Boston University Psychologist Catherine Caldwell-Harris has studied the difference between religious and secular minds.

JASON GROW/DER SPIEGEL

Boston University Psychologist Catherine Caldwell-Harris has studied the difference between religious and secular minds.

Non-believers are often more educated, more tolerant and know more about God than the pious. A new wave of research is trying to figure out what goes on in the minds of an ever-growing group of people known as the “Nones”.

Barry Kosmin is a different kind of market researcher. His data focuses on consumers targeted by companies like Lifechurch.tv or World Overcomers Christian Church TM. The sociologist analyzes church-affiliated commercial entities, from souvenir shops to television channels and worship services.

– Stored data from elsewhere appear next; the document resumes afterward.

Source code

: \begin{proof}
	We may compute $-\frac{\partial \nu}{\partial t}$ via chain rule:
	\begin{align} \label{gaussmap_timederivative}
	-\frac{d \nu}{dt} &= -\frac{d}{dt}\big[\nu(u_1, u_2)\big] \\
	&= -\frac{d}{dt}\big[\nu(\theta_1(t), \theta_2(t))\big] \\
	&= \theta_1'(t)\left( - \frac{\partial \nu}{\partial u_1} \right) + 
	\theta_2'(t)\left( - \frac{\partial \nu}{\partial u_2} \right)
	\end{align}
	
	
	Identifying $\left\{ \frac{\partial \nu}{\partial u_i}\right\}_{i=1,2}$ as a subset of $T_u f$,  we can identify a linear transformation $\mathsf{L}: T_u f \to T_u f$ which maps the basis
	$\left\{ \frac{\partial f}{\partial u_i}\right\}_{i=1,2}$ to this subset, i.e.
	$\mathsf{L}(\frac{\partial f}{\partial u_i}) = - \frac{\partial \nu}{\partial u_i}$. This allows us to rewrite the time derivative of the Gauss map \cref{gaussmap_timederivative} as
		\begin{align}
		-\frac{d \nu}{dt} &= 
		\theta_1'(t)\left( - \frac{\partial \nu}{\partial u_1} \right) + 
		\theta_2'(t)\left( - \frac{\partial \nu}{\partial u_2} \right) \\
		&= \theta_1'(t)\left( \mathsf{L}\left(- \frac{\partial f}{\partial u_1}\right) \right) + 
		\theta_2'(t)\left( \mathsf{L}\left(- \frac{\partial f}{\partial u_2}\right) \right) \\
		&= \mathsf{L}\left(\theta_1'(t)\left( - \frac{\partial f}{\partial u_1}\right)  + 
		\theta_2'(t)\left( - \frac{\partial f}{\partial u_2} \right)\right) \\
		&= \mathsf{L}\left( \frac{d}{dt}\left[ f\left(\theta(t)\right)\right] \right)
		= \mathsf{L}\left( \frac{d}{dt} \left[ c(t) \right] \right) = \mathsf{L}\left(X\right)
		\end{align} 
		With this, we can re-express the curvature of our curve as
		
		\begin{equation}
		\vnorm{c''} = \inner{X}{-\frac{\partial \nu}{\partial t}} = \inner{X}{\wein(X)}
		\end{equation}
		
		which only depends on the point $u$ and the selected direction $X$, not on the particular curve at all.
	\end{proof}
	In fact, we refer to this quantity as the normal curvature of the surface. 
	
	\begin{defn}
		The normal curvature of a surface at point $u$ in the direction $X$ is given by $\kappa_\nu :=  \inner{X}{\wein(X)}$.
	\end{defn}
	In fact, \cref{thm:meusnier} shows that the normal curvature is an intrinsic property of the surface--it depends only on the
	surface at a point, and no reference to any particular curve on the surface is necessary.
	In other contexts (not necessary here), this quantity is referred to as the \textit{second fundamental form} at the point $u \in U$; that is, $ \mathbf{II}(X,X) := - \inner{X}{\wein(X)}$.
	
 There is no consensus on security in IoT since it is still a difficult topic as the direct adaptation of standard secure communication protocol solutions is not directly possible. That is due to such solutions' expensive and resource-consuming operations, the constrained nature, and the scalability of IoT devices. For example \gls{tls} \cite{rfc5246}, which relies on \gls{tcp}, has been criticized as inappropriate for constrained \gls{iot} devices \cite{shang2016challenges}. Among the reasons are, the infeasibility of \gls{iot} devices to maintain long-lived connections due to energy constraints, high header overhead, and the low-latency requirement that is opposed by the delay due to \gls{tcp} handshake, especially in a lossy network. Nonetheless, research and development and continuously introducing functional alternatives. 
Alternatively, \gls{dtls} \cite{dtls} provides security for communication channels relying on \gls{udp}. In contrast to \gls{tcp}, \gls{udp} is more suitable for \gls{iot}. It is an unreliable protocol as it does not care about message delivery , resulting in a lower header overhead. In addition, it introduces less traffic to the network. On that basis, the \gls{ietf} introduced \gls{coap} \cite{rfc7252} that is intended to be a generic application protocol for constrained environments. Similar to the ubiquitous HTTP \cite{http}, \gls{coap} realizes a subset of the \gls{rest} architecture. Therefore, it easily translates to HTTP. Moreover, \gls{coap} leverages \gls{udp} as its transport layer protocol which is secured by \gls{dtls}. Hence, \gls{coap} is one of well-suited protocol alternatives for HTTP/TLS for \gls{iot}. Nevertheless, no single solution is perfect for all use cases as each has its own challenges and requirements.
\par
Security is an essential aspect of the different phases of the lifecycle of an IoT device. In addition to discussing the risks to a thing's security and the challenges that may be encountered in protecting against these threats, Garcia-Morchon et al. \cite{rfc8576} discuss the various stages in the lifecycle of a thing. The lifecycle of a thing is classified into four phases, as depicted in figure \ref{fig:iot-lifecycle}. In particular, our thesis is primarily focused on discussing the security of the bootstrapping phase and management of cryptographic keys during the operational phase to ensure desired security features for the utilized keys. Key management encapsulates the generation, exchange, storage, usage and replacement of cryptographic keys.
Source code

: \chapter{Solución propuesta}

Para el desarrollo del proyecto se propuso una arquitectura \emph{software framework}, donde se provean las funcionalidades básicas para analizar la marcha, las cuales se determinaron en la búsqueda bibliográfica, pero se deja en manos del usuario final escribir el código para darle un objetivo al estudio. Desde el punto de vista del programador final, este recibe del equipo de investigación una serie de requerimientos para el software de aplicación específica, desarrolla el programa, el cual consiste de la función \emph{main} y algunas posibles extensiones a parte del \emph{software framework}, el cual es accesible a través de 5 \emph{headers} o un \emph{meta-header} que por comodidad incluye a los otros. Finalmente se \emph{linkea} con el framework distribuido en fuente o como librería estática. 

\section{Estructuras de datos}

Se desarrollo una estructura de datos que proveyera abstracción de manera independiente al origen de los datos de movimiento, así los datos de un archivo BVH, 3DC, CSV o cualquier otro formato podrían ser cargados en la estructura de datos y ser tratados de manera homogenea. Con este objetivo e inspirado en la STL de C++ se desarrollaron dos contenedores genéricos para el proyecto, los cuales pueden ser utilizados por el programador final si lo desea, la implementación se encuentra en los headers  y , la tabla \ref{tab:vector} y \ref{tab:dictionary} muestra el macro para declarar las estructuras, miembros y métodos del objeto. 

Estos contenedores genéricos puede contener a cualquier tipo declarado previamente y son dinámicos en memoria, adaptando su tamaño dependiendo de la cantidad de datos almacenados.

But the most significant target of Kosmin’s research is the consumer group most likely to shy away from such commercial products: secularists. “The non-religious, or Nones, hold the fastest-growing world view in the market,” says Kosmin. “In the past 20 years, their numbers in the United States have doubled to 15 percent.”

The director of the Institute for the Study of Secularism in Society and Culture at Trinity College in the US state of Connecticut, Kosmin is among the few researchers focused on the study of non-believers. This umbrella covers various groups including atheists, agnostics and humanists, as well as those who are simply indifferent to religion.

Secularists make up some 15 percent of the global population, or about 1 billion people. As a group, this puts them third in size behind Christians (2.3 billion) and Muslims (1.6 billion). Despite their large numbers, little is known about this group of people. Who are they? And if not religion, what do they believe in?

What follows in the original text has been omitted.